• **What is being asked**
A single number is the answer here: how many lines of the entries contain "voltage"?

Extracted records
+++

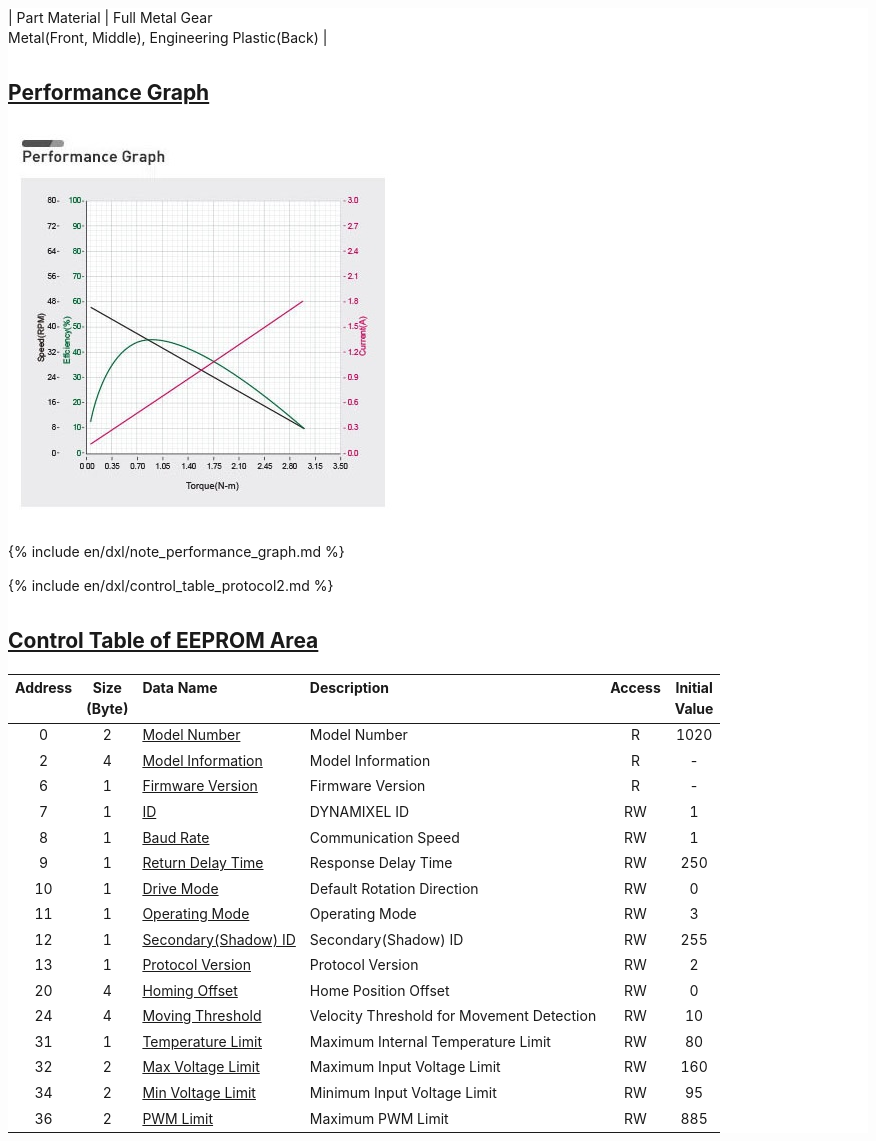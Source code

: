 | Part Material          | Full Metal Gear<br />Metal(Front, Middle), Engineering Plastic(Back)                                                                                                                                                               |


## [Performance Graph](#performance-graph)
![](/assets/images/dxl/x/xm430_w350_performance_graph.jpg)

{% include en/dxl/note_performance_graph.md %}

{% include en/dxl/control_table_protocol2.md %}

## [Control Table of EEPROM Area](#control-table-of-eeprom-area)

| Address | Size<br>(Byte) | Data Name                                    | Description                               | Access | Initial<br />Value |
|:-------:|:--------------:|:---------------------------------------------|:------------------------------------------|:------:|:------------------:|
| 0       | 2              | [Model Number](#model-number)                | Model Number                              | R      | 1020               |
| 2       | 4              | [Model Information](#model-information)      | Model Information                         | R      | -                  |
| 6       | 1              | [Firmware Version](#firmware-version)        | Firmware Version                          | R      | -                  |
| 7       | 1              | [ID](#id)                                    | DYNAMIXEL ID                              | RW     | 1                  |
| 8       | 1              | [Baud Rate](#baud-rate)                      | Communication Speed                       | RW     | 1                  |
| 9       | 1              | [Return Delay Time](#return-delay-time)      | Response Delay Time                       | RW     | 250                |
| 10      | 1              | [Drive Mode](#drive-mode)                    | Default Rotation Direction                | RW     | 0                  |
| 11      | 1              | [Operating Mode](#operating-mode)            | Operating Mode                            | RW     | 3                  |
| 12      | 1              | [Secondary(Shadow) ID](#secondary-shadow-id) | Secondary(Shadow) ID                      | RW     | 255                |
| 13      | 1              | [Protocol Version](#protocol-version)        | Protocol Version                          | RW     | 2                  |
| 20      | 4              | [Homing Offset](#homing-offset)              | Home Position Offset                      | RW     | 0                  |
| 24      | 4              | [Moving Threshold](#moving-threshold)        | Velocity Threshold for Movement Detection | RW     | 10                 |
| 31      | 1              | [Temperature Limit](#temperature-limit)      | Maximum Internal Temperature Limit        | RW     | 80                 |
| 32      | 2              | [Max Voltage Limit](#max-voltage-limit)      | Maximum Input Voltage Limit               | RW     | 160                |
| 34      | 2              | [Min Voltage Limit](#min-voltage-limit)      | Minimum Input Voltage Limit               | RW     | 95                 |
| 36      | 2              | [PWM Limit](#pwm-limit)                      | Maximum PWM Limit                         | RW     | 885                |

+++

• **Response to this exercise**
2